A Phase 0 Master Protocol Using the CIVO® Platform to Evaluate Intratumoral Microdoses of Anti-Cancer Therapies in Patients With Solid Tumors

This is a multi-center, open-label Phase 0 Master Protocol designed to study the localized pharmacodynamics (PD) of anti-cancer therapies within the tumor microenvironment (TME) when administered intratumorally in microdose quantities via the CIVO device in patients with surface accessible solid tumors for which there is a scheduled surgical intervention. CIVO stands for Comparative In Vivo Oncology. Multiple substudies will include specified investigational agents and combinations to be evaluated.

Study Overview

• Status: Active, not recruiting
• Conditions: Solid Tumor
• Intervention / Treatment: Biological: Pembrolizumab; Biological: Rilvegostomig; Biological: Volrustomig; Biological: Sabestomig; Biological: AZD9592; Combination product: AZD9592 + Rilvegostomig; Combination product: AZD9592 + Volrustomig; Combination product: AZD9592 + Sabestomig; Combination product: AZD9592 + Pembrolizumab

Detailed Description

CIVO is a research tool composed of a hand-held single-use sterile injector coupled with fluorescent tracking microspheres called CIVO GLO that mark the sites of drug microdose injection, enabling rapid assessment of multiple oncology drugs or drug combinations simultaneously within a patient's tumor. Tumor responses to cancer treatments are highly context-specific and often involve complex interactions between the anti-cancer therapy, genetically diverse tumor cells, and a heterogeneous TME. This complexity is rarely modeled accurately in preclinical translational models of cancer. By utilizing intratumoral microdose injections with CIVO in advance of scheduled surgical intervention, this study will evaluate anti-cancer therapies directly in patients each with their own unique tumor genomic profile, intact TME, and immune system functional status. Because the platform delivers microdose amounts of each test agent or combination directly into the patient's tumor tissue, hypotheses can be tested earlier in the drug development process, consistent with the goals of the 2006 FDA Exploratory IND Guidance for Industry.

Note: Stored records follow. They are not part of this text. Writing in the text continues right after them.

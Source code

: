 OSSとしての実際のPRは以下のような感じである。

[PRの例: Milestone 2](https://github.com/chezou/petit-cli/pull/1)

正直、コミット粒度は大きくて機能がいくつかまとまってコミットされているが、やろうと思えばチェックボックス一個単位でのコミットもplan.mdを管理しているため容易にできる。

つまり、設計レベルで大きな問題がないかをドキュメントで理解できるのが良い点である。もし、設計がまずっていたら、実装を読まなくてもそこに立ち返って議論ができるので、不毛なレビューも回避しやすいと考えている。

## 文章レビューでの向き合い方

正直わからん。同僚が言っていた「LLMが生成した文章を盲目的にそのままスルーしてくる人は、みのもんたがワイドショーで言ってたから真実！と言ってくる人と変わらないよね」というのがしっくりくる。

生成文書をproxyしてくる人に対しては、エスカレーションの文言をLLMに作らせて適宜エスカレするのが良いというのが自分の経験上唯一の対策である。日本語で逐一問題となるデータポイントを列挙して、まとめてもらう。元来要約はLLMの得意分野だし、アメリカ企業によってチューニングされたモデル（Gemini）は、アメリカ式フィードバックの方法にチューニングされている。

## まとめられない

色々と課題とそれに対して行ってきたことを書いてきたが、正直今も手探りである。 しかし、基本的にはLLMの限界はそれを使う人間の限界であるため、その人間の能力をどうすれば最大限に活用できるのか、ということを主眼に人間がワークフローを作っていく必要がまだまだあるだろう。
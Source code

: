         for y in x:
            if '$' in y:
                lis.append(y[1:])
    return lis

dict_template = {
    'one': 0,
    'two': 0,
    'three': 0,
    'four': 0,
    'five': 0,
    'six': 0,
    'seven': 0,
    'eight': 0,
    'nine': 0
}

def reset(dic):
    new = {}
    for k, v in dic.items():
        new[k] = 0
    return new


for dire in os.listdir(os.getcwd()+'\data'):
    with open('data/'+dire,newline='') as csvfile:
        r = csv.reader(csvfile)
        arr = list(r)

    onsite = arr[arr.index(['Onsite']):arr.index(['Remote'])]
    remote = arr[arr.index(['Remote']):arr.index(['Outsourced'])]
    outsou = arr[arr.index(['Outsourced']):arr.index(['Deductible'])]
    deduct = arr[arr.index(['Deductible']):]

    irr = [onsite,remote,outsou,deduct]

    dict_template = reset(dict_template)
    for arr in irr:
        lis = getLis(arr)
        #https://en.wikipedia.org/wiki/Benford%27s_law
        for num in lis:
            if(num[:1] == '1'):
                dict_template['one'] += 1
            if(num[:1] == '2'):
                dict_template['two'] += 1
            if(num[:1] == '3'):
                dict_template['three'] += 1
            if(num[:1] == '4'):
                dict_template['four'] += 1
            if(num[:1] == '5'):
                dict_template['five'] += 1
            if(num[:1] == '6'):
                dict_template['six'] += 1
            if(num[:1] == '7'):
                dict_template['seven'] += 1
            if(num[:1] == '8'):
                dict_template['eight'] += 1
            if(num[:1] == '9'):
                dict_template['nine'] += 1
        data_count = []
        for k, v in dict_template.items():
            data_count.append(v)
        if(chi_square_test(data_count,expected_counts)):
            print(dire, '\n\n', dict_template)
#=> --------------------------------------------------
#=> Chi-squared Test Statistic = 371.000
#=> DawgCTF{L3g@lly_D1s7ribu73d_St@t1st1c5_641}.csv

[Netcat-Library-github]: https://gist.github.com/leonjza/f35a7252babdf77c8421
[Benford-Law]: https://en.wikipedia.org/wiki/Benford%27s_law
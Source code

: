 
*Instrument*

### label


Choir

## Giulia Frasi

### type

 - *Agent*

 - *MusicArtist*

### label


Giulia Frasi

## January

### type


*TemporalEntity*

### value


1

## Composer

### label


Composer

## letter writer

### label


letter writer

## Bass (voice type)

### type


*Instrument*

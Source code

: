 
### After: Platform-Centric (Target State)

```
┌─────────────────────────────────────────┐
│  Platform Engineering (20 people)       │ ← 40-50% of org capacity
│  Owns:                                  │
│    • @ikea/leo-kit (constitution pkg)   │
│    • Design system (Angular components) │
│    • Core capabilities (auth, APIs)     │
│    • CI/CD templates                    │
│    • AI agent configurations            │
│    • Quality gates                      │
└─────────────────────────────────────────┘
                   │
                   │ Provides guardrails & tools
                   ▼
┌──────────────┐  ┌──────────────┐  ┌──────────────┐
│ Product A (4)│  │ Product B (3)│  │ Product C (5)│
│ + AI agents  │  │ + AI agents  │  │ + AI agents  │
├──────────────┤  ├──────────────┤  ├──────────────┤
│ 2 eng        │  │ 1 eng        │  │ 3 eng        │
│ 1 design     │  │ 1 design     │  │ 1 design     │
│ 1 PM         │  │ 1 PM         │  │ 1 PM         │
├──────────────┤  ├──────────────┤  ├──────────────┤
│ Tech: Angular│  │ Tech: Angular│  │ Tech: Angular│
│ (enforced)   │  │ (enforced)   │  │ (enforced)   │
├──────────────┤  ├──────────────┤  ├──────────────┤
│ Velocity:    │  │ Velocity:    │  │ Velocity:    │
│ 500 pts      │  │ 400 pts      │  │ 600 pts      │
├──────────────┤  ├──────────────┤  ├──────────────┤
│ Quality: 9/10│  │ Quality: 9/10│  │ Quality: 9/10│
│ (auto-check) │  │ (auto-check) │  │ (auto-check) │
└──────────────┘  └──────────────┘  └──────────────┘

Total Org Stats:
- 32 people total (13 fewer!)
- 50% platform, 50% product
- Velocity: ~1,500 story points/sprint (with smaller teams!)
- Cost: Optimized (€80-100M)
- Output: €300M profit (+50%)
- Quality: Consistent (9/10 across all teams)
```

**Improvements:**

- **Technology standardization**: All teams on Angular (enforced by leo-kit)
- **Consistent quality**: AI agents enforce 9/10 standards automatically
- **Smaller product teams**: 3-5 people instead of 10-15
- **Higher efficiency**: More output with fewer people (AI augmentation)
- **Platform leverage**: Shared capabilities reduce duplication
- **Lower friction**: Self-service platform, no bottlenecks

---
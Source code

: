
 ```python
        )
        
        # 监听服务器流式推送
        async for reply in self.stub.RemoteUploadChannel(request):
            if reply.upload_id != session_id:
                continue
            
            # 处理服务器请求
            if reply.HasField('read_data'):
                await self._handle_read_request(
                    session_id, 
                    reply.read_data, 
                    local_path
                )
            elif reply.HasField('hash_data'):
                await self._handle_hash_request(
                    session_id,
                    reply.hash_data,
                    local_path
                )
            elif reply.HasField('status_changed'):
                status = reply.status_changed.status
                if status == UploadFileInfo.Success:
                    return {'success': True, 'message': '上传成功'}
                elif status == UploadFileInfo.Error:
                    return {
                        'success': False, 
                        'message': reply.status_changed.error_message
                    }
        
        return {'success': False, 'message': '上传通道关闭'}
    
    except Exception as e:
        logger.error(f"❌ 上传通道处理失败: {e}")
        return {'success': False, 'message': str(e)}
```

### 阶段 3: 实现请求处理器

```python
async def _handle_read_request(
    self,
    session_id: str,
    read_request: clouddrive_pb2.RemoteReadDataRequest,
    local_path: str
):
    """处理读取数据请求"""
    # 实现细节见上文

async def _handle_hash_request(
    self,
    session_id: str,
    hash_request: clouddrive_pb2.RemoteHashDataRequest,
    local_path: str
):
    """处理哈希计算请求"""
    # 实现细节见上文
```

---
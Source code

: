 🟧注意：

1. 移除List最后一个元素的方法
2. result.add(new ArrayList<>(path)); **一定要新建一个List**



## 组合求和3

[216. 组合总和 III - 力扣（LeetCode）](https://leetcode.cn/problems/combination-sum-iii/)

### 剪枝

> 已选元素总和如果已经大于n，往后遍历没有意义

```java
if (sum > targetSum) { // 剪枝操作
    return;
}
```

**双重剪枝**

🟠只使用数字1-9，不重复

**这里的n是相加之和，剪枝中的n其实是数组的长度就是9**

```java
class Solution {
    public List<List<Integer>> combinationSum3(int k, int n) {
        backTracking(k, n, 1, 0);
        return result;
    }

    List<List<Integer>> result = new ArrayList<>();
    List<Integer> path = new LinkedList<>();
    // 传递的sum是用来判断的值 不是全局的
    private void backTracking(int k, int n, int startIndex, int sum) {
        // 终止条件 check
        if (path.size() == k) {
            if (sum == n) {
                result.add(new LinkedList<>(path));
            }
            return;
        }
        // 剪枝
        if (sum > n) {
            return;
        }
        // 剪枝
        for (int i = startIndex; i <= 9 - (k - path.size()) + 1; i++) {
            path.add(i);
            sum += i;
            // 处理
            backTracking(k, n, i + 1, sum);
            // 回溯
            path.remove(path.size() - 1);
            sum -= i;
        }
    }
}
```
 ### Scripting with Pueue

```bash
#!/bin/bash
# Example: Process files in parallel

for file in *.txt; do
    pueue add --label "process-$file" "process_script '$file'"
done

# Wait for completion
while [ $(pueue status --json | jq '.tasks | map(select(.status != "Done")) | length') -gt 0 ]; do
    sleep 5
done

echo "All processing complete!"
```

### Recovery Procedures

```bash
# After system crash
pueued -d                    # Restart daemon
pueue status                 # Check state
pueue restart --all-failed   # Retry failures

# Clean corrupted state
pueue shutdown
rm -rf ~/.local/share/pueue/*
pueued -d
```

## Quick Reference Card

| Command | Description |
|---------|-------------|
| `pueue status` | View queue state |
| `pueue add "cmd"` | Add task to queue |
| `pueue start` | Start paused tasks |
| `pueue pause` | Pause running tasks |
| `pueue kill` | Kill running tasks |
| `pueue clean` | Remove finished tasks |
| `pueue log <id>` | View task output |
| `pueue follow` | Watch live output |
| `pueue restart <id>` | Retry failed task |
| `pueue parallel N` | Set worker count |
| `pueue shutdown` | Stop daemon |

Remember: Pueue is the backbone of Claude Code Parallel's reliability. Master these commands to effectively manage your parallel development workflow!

The CIVO device penetrates solid tumors and simultaneously delivers subtherapeutic microdoses of up to eight anti-cancer agents or combinations of anti-cancer agents co-injected with CIVO GLO into discrete regions of the tumor as drug columns. At the time of the planned surgical intervention (at least four hours to up to seven days after the CIVO microdose injection), the injected tumor tissue is then excised and tumor responses are assessed via histological staining of tumor cross-sections sampled perpendicular to each injection column. Co-injection with CIVO GLO enables identification of each injection site during resection as well as in tissues stained for analysis. This Phase 0 Master Protocol is aimed at distinguishing promising candidates earlier in the drug development process while also avoiding systemic toxicities associated with typical clinical exposures to these therapies.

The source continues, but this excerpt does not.